■ Exercise goal: Copy out, from the data below, each line in which the word "moved" occurs.

***** Data records

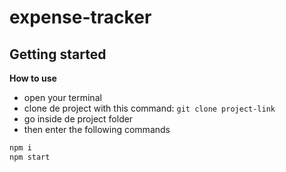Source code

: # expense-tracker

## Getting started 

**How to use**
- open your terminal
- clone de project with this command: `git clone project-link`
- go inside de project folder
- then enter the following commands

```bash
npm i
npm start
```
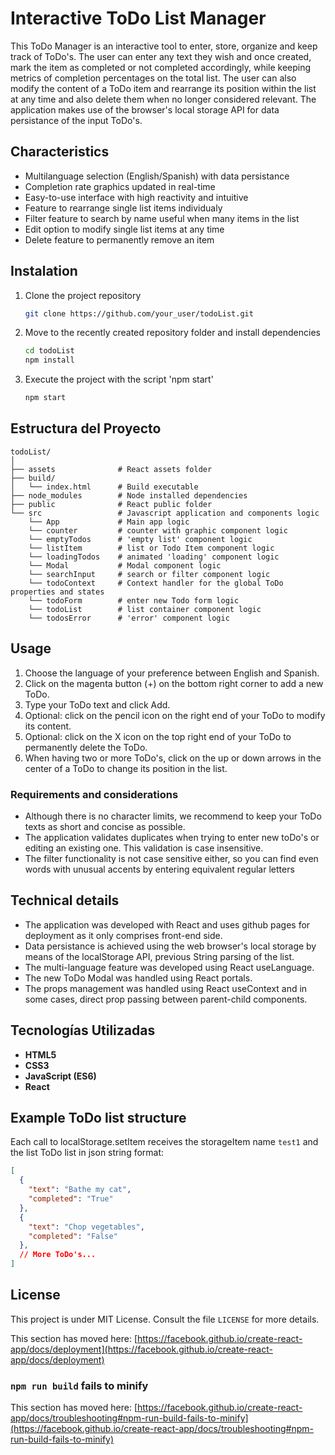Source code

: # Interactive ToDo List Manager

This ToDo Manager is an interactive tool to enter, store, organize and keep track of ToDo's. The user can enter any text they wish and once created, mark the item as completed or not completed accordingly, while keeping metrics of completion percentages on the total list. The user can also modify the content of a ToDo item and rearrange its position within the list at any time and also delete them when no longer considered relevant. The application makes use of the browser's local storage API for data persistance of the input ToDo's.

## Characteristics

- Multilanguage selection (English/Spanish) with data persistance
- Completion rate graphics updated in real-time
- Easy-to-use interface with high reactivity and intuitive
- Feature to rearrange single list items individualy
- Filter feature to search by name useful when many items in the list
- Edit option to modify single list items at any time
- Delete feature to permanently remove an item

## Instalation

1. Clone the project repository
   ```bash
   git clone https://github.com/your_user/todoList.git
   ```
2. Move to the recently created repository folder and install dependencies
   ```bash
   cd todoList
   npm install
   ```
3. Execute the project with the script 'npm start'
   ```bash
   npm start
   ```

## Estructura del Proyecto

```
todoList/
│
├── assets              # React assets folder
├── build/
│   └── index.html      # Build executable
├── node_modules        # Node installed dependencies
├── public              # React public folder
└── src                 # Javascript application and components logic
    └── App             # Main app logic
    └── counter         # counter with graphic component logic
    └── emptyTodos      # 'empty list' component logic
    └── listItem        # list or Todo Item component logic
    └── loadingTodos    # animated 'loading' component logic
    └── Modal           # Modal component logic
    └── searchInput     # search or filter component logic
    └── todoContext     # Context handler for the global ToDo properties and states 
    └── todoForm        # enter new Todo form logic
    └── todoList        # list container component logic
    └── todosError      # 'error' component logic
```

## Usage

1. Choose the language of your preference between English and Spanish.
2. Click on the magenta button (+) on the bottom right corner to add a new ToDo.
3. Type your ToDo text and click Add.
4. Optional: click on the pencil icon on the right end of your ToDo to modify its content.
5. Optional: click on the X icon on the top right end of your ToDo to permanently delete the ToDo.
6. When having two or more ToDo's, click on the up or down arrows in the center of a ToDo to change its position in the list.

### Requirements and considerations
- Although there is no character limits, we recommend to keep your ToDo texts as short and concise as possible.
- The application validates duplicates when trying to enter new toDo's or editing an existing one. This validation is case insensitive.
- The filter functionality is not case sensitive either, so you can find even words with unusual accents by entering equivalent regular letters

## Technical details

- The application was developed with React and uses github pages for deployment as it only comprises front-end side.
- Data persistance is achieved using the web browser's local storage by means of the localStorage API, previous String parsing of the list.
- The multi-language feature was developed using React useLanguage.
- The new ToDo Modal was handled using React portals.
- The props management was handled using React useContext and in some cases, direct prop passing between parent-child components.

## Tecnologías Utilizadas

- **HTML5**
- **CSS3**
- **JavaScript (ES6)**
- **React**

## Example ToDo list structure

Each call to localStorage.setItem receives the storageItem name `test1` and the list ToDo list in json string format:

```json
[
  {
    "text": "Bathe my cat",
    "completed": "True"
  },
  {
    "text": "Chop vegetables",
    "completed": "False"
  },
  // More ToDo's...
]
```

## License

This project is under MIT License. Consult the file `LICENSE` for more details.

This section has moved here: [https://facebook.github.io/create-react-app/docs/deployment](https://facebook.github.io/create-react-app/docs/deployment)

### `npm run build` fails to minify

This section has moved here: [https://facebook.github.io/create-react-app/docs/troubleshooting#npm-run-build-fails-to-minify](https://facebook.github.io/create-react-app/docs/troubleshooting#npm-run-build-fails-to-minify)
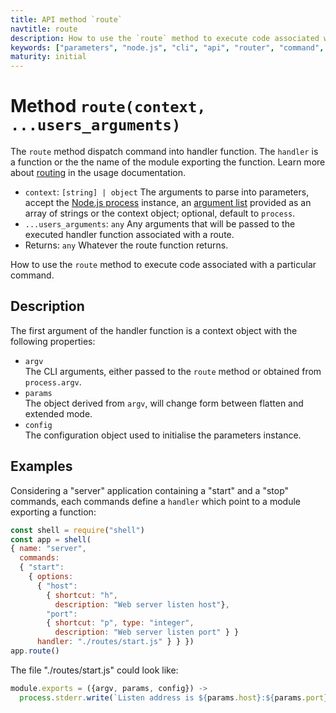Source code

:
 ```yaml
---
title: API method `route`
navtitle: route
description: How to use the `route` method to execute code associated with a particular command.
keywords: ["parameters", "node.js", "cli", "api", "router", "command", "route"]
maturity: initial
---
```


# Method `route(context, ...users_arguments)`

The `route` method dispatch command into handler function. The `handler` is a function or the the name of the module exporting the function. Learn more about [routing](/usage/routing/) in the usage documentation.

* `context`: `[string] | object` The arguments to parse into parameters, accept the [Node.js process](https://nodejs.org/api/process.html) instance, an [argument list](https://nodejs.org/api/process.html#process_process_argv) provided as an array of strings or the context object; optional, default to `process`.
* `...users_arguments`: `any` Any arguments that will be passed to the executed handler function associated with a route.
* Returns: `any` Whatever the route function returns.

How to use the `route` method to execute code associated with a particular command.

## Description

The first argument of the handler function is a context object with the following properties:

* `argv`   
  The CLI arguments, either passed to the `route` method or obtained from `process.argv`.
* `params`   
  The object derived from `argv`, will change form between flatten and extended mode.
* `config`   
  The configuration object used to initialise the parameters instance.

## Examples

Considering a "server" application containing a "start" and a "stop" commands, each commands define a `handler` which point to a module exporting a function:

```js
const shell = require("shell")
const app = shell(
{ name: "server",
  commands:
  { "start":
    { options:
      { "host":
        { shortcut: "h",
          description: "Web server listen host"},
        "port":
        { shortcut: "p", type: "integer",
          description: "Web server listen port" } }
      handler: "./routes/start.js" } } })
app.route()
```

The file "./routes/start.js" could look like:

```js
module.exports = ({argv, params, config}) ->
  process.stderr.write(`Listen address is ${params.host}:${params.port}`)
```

**********

■ Task output:
This section has moved here: [https://facebook.github.io/create-react-app/docs/deployment](https://facebook.github.io/create-react-app/docs/deployment)
This section has moved here: [https://facebook.github.io/create-react-app/docs/troubleshooting#npm-run-build-fails-to-minify](https://facebook.github.io/create-react-app/docs/troubleshooting#npm-run-build-fails-to-minify)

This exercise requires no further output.